Your assignment –
Within the data that follows, set down exactly the lines from the one containing "Asignación --> Expresión" through the one containing "Expresión --> Algebraicas", both ends included.

Records for this exercise Start Marker

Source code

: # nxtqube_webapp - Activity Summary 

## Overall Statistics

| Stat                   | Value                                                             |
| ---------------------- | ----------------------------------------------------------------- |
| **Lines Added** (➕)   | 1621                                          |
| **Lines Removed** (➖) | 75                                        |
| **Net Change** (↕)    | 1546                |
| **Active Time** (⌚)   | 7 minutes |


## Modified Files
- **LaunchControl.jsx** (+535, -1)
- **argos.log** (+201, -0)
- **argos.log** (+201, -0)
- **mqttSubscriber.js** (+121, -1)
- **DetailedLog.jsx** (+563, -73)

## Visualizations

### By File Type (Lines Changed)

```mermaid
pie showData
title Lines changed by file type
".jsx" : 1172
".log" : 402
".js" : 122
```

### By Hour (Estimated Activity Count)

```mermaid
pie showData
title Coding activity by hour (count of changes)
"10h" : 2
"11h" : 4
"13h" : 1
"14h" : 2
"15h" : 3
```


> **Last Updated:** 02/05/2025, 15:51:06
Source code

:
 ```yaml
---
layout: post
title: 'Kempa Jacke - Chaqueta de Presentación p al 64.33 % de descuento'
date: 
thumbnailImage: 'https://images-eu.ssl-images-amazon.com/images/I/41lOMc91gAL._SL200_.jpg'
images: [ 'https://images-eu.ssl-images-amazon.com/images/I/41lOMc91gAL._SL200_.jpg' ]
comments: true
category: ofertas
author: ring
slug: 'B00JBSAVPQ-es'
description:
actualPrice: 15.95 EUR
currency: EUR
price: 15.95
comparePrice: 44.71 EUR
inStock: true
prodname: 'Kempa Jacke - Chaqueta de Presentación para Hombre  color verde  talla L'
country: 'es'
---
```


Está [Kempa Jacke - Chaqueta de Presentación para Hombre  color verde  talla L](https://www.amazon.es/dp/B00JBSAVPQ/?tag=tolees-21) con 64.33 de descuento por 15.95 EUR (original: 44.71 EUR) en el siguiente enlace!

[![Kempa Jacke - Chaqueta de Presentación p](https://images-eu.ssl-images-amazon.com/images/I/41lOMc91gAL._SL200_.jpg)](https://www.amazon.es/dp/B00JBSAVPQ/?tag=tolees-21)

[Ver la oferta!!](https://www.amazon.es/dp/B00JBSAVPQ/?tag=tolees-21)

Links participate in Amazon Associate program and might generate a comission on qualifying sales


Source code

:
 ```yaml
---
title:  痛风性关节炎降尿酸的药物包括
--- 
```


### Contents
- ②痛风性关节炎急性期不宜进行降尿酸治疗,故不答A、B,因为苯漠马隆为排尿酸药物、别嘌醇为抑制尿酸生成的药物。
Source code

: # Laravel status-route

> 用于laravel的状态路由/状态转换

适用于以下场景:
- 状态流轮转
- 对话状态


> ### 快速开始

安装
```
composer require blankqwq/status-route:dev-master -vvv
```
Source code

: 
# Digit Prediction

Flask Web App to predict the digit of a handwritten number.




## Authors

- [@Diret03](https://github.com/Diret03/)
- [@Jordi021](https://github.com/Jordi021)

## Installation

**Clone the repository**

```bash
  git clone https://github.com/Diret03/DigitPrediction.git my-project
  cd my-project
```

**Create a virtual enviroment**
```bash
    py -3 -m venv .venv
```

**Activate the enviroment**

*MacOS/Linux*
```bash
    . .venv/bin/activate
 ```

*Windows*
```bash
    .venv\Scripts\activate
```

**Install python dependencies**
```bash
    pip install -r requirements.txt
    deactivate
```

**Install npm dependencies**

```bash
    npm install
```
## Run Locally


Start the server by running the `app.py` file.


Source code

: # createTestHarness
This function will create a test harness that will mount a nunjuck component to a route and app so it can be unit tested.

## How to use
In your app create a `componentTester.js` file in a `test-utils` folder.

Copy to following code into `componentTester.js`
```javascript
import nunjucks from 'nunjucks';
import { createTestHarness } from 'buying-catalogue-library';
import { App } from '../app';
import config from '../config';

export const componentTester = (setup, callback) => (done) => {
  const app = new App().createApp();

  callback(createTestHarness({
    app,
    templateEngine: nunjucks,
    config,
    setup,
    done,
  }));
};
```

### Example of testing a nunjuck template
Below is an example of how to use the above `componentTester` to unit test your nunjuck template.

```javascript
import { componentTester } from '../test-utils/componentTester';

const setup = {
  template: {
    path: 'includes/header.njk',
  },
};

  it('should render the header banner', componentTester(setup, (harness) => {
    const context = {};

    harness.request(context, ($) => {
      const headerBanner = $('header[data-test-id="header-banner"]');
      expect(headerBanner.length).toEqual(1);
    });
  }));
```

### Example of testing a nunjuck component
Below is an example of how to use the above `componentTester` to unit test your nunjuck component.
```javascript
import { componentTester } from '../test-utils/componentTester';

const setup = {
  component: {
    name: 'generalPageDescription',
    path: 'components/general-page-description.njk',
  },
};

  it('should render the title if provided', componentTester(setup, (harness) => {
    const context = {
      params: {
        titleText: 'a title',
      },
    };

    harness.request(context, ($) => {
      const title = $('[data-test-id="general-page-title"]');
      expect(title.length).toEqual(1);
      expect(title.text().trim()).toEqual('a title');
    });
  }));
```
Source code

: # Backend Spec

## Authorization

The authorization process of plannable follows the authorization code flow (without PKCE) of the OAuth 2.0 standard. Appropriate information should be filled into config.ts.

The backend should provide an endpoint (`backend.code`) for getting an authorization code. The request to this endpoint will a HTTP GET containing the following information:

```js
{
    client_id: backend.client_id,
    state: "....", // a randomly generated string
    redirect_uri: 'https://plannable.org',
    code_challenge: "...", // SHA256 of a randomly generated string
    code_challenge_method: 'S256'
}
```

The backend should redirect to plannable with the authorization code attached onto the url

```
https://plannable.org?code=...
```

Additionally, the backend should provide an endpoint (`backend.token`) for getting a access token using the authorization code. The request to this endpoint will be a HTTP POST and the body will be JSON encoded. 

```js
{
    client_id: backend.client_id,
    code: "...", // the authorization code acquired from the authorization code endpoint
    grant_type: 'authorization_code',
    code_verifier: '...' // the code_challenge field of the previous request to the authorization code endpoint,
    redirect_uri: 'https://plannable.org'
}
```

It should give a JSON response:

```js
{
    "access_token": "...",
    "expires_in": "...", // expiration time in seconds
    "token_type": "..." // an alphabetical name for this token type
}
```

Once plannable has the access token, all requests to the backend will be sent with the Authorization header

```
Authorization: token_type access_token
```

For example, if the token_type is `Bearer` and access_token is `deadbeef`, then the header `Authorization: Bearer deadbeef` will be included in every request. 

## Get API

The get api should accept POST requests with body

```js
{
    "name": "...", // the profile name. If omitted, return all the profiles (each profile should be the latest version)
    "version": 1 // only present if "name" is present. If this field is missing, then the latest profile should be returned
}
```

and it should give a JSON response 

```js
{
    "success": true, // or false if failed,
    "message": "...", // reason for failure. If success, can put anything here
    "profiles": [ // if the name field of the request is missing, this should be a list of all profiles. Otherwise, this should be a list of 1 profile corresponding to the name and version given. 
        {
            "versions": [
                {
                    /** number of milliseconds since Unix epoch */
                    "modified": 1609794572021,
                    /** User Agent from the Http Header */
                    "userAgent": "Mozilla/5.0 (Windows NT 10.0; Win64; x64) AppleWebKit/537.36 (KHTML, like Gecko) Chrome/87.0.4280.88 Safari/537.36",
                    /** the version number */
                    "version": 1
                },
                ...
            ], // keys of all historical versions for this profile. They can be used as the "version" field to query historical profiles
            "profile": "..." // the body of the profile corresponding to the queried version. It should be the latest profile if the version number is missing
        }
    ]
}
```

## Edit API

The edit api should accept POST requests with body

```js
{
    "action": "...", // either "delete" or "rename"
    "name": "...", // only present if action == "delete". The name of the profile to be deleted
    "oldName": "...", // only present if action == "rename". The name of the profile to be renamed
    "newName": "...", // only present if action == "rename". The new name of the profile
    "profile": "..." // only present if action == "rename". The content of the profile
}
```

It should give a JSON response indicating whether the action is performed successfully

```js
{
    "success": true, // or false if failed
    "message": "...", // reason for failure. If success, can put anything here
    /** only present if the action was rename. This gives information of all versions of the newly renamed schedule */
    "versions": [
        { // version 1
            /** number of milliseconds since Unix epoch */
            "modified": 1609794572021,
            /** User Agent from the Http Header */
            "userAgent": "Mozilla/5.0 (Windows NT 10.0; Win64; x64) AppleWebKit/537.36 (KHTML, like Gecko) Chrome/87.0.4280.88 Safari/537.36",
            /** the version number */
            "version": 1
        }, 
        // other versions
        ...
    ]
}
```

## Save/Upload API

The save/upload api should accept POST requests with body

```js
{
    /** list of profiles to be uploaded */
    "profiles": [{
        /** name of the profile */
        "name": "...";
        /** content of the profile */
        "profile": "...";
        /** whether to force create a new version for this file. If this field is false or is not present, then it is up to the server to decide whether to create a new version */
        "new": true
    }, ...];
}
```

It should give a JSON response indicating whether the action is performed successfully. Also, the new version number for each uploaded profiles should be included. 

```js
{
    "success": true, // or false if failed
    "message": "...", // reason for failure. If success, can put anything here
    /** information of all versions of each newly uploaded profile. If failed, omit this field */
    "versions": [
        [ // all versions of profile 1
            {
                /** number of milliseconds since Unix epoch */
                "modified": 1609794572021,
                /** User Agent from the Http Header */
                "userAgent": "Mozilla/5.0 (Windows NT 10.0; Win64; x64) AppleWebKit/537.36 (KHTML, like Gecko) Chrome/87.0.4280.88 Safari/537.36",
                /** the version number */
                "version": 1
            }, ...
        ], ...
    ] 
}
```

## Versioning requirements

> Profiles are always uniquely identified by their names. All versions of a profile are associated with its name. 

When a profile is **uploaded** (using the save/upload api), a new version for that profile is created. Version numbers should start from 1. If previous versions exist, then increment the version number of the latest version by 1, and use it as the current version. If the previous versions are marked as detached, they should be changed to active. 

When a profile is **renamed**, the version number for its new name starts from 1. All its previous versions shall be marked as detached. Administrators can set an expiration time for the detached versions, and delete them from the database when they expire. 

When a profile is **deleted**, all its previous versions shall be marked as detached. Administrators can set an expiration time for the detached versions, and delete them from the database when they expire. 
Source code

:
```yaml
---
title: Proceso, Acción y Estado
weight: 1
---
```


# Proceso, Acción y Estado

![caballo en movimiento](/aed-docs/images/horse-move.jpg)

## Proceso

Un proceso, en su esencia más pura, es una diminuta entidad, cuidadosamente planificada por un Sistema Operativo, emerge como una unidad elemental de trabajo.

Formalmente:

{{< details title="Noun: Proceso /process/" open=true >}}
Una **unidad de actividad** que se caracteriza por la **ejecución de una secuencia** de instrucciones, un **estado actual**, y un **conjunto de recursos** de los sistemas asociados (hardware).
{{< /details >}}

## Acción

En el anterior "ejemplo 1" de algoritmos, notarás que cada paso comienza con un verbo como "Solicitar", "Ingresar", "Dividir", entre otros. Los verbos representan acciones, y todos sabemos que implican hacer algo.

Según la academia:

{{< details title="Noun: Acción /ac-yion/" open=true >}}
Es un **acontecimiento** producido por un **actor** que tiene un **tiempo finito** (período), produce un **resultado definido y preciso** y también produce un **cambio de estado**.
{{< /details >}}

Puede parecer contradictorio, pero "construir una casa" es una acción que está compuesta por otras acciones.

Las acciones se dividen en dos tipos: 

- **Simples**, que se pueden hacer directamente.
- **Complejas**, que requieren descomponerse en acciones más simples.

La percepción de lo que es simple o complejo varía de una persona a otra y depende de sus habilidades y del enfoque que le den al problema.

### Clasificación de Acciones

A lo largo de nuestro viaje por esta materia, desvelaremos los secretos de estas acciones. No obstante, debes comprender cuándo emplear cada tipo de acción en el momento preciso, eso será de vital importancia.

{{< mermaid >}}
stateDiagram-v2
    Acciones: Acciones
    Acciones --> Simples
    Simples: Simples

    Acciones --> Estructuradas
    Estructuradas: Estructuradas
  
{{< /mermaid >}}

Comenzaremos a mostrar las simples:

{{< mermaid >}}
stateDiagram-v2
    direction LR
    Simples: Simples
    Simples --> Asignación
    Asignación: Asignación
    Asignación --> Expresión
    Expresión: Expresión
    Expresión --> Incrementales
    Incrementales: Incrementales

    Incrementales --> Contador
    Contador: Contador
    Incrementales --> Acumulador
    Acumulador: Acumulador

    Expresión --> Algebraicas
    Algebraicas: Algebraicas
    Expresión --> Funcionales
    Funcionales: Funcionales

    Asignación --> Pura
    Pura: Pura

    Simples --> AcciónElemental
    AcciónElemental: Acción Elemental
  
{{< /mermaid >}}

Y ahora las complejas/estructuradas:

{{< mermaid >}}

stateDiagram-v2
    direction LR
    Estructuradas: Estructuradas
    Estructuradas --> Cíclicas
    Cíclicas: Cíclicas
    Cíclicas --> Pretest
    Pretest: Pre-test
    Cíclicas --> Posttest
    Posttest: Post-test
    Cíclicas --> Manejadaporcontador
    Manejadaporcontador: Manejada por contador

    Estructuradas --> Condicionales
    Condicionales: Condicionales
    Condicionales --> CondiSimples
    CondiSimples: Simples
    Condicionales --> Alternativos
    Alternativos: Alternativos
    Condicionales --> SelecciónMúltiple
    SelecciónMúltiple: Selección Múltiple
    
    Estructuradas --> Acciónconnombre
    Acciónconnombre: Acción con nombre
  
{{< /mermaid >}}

Records for this exercise End Marker

Written solution –
    Asignación --> Expresión
    Expresión: Expresión
    Expresión --> Incrementales
    Incrementales: Incrementales

    Incrementales --> Contador
    Contador: Contador
    Incrementales --> Acumulador
    Acumulador: Acumulador

    Expresión --> Algebraicas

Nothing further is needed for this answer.